But when the dust settled, it wasn't slash that was purged, it was the fans, it was the conventions, it was the love and energy and excitement. That was purged, that's what happened, everyone bailed and everything STOPPED.

The effects were long-lasting. I began to feel like Indiana Jones, picking through the ruins of an ex-fan's collection, so many times hearing the same dismal litany. "Well, I was a fan until it all went to hell", "Well, I used to love B7 but then the actors started telling us what to think." "Well, the conventions stopped being fun because everybody wanted to argue" and on and on and their negativity toward B7 managed to live on while they bed-hopped into the next fandom of the week and re-attached their love to one more worthy of it.

And what do we do? With the wealth of detail in the B7 universe to pick apart (and I'm guilty for doing the same thing), all we can do is bicker about slash. Look at what, this has cost us, people! The B7 fandom is so burned out it will never again support the golden conventions of the past, the guests, the costumes, "Vila-Delphia", "The Paul and Michael Show" and "Liar's Panel", all of it gone forever. Corn won't grow on this scorched earth, people. The rest of us must huddle together for warmth. Because it's a cold universe out there and slash or non-slash, if we keep tearing ourselves apart over this issue, there won't be any of us left to care.

The ones of you who've been in B7 long enough to see it all happen, treasure your good memories, remember how wonderful it used to be and the fun you had.

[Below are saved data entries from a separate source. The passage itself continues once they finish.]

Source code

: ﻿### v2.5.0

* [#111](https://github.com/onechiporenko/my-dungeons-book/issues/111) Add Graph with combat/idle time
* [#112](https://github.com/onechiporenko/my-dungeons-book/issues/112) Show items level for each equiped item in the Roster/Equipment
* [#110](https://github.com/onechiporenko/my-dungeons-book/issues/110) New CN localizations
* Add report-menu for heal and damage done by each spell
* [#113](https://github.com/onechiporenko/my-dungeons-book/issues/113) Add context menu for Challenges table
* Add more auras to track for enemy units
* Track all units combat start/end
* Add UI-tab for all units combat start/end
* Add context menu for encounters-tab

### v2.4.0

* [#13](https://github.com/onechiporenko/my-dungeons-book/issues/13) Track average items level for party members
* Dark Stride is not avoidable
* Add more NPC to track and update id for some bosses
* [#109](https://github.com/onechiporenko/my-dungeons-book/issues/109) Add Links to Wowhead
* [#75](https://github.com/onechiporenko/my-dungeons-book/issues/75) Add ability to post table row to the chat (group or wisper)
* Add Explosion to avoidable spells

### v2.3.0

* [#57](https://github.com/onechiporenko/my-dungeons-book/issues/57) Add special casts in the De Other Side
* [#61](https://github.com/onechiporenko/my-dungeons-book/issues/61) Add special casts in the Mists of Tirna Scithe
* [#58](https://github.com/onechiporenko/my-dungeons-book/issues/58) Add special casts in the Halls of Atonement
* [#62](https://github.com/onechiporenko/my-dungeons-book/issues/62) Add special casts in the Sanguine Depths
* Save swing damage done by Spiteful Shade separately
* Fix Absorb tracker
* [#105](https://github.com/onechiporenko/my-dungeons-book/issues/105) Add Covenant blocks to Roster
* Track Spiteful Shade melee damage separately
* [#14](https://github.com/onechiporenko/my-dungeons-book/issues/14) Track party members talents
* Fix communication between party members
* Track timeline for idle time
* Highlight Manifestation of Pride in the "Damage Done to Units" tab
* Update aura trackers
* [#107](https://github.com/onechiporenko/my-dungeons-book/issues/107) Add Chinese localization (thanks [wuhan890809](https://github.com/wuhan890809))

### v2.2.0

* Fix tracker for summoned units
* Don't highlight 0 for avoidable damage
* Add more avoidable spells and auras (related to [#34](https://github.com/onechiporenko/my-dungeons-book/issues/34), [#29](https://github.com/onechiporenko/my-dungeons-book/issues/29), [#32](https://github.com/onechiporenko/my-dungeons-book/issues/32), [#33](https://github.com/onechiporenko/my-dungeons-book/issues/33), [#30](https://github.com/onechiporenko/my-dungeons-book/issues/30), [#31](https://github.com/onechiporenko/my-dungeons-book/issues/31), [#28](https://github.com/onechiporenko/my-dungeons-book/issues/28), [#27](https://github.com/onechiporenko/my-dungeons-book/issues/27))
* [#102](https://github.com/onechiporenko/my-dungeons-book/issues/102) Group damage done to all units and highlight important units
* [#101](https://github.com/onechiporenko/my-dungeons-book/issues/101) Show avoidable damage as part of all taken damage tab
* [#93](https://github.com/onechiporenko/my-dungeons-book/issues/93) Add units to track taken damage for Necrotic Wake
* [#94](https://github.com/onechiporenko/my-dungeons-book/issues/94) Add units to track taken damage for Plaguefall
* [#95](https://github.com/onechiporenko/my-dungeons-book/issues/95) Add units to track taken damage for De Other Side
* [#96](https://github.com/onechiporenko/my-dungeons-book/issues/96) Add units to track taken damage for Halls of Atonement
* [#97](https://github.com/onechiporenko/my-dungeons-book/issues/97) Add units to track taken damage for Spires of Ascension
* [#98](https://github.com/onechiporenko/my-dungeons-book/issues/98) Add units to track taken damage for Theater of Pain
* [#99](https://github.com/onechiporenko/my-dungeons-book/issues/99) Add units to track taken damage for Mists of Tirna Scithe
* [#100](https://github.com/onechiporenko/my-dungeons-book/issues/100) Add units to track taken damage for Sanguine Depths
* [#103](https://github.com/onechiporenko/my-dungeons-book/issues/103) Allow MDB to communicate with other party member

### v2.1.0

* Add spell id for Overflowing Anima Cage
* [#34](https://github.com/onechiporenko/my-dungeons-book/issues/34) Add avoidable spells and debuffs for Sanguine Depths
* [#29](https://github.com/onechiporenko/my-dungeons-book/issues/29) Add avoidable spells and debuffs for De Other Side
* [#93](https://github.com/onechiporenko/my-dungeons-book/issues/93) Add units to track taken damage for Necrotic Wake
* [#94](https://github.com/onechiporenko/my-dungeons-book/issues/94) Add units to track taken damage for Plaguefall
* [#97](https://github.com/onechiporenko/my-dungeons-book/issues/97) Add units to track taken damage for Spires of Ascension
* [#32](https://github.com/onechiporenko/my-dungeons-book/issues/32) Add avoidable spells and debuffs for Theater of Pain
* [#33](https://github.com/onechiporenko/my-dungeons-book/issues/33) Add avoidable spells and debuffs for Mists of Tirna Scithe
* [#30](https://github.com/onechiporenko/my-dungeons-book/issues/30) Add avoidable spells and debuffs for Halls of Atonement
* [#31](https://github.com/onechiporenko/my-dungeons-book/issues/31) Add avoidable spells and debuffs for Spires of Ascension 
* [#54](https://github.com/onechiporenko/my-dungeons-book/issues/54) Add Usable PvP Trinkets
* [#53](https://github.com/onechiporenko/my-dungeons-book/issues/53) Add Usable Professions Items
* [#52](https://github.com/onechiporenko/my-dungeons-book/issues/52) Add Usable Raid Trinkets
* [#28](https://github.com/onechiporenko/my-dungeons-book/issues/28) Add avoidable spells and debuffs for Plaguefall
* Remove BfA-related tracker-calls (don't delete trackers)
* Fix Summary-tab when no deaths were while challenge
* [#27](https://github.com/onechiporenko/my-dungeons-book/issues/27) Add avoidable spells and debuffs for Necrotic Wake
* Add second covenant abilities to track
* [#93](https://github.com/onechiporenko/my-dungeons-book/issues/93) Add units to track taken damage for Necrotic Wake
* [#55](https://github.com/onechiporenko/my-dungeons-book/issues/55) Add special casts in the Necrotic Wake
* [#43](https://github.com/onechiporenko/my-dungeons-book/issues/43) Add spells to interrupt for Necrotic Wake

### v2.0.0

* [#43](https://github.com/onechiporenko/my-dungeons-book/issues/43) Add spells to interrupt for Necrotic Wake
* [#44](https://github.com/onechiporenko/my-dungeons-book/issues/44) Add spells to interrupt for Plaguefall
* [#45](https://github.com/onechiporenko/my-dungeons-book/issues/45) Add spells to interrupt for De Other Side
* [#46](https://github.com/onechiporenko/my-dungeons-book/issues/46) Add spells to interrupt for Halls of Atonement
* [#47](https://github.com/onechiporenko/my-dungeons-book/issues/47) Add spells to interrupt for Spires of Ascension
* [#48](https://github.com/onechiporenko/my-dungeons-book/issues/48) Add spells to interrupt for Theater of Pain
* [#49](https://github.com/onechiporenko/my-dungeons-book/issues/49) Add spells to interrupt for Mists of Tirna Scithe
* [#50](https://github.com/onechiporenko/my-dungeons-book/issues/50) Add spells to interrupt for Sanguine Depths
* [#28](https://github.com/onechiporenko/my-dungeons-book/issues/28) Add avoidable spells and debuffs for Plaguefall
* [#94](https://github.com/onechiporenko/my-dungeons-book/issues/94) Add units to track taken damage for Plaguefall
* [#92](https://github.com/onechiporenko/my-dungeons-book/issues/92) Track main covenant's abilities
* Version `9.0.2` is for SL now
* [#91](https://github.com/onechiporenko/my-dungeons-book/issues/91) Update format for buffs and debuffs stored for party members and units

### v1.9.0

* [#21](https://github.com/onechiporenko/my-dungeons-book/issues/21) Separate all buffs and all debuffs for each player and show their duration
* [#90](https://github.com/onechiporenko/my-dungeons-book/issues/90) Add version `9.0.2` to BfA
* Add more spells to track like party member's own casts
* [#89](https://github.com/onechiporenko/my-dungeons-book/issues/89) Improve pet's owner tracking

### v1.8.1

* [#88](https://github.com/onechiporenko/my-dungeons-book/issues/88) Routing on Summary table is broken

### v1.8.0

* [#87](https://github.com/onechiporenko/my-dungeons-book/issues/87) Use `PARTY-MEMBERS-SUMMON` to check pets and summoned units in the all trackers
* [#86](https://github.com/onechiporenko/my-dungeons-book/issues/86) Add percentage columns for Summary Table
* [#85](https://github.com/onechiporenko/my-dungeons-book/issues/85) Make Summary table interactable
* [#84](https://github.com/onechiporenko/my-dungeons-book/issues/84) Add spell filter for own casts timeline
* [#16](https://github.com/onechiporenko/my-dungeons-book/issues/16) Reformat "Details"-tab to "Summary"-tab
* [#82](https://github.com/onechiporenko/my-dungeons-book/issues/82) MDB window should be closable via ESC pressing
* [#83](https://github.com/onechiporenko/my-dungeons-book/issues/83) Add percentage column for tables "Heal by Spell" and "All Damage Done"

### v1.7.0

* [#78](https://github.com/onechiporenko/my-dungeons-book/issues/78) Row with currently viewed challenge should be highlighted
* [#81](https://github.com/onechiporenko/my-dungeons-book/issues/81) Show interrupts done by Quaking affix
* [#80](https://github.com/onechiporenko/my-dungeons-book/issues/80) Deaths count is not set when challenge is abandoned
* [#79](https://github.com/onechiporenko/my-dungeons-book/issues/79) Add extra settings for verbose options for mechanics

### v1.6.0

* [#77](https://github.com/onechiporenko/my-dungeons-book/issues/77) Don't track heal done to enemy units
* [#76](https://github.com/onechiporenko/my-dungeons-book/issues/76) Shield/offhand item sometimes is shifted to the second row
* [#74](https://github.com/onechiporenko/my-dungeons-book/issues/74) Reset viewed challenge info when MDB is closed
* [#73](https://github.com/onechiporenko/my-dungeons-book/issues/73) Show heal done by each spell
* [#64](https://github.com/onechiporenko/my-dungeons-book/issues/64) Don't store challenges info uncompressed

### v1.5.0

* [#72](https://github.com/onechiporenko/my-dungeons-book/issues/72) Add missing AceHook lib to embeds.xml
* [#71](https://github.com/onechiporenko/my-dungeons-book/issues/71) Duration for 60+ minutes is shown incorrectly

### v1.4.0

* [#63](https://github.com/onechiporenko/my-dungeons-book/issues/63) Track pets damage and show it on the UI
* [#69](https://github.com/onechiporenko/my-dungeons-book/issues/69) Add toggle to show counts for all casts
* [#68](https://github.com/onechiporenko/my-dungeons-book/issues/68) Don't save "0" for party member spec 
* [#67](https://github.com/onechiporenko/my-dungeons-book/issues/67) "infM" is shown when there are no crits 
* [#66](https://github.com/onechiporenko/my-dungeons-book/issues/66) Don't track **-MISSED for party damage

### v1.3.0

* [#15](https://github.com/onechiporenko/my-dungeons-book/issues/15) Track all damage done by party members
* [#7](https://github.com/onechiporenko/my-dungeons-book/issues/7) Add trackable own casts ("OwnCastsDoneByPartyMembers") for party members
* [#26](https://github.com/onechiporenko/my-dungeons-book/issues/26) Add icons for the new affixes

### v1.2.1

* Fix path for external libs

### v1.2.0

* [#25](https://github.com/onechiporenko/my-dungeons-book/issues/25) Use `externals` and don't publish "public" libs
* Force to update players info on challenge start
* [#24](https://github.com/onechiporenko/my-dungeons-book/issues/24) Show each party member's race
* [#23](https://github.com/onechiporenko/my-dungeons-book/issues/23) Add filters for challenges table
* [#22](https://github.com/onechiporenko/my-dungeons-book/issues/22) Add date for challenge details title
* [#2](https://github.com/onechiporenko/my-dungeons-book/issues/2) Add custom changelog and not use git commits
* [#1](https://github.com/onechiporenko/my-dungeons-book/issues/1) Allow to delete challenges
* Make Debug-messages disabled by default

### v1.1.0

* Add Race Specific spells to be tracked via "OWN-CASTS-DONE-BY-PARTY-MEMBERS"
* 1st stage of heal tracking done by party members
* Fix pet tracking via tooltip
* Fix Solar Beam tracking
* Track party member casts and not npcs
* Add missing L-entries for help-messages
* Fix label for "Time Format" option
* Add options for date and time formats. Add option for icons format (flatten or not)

And preserve your tapes. Not all of us have memories. [43]
Don't talk about slash -
Don't talk about sex -
There's someone out there
Who's bound to be vexed.
Darrow isn't coming to town.
We're making a list of things to avoid,
The things to be missed.
Lest Paul be annoyed.
Darrow isn't coming to town.
Forbidden Zone's forbidden.
Resistance will not do
Such stories must be hidden from
We all of us know who.
He isn't alone.
Our own little lot
Holds those who condone
His 'Certainly not!'
(Darrow isn't coming to town).
Ho, another historian! We should get together and compare notes, [J]: When I started to vacuum up any and all references to Blake's 7, I stumbled into the center letter section of a couple of old Horizon zines that puzzled me mightily. At the time I knew nothing about the Controversy, although I was aware that one local fan con organizer had had some kind of falling out with one of the actors who had appeared at a con here, and would no longer have anything to do with B7, or B7 fandom. I naively asked around on the Internet, and either got an earful or nothing. So I started my own research project, and have pretty much fleshed out events and motivations to my satisfaction. And collected about 4 inches of paper. It's still a very touchy issue with many people who were around at that time, but I'd be willing to discuss it further, either privately or in the apa. I too, was very saddened by the realization that I would never get to participate in conventions like the Scorpios. For all their flaws, I treasure the fanfic stories The Totally Imaginary Cheeseboard, and The Other Side of the Coin because they are as close as I'll ever get. For the time being, I think that the whole affair initially seemed to have far more to do with egos and convention control than slash. ([S]: What 'was' the name of the woman who was discussing this with us in the bar at Who's 7? I remember you, [L], [S], and [C], and a tall dark haired woman, whose name I never got.)
Oh well, I suppose [J] and I should prepare to get flamed for being critical, (Note to the Controversy Historians: Did you know some of it had its root in fans daring to criticize Mr, Actor, remarking that his range was rather limited, and that his singing—he was playing Elvis at the time—was a little less than spectacular?) The plain fact is though, it can't be good for his career, and it sure isn't good for his health.
About that fan Controversy that you were researching, this was the starting point: it blew up in late 1989 when a New Zealand fan who put out DOWN & UNDER broke confidences and told the Darrows the real names of some of the B7 slash writers -among them [A W], [L R] & [L T]. As the Darrows knew these three writers they didn't hesitate to tell the writers what they thought of them for writing that "obscene slash". Increasingly rude & litigious letters flew back and forth. Some fans began loudly taking sides, generally divided by what they thought of slash and/or the actor. My favorite button that it spawned was "I'm NOT on Your Side Either!" or "Just Shut UP About It!"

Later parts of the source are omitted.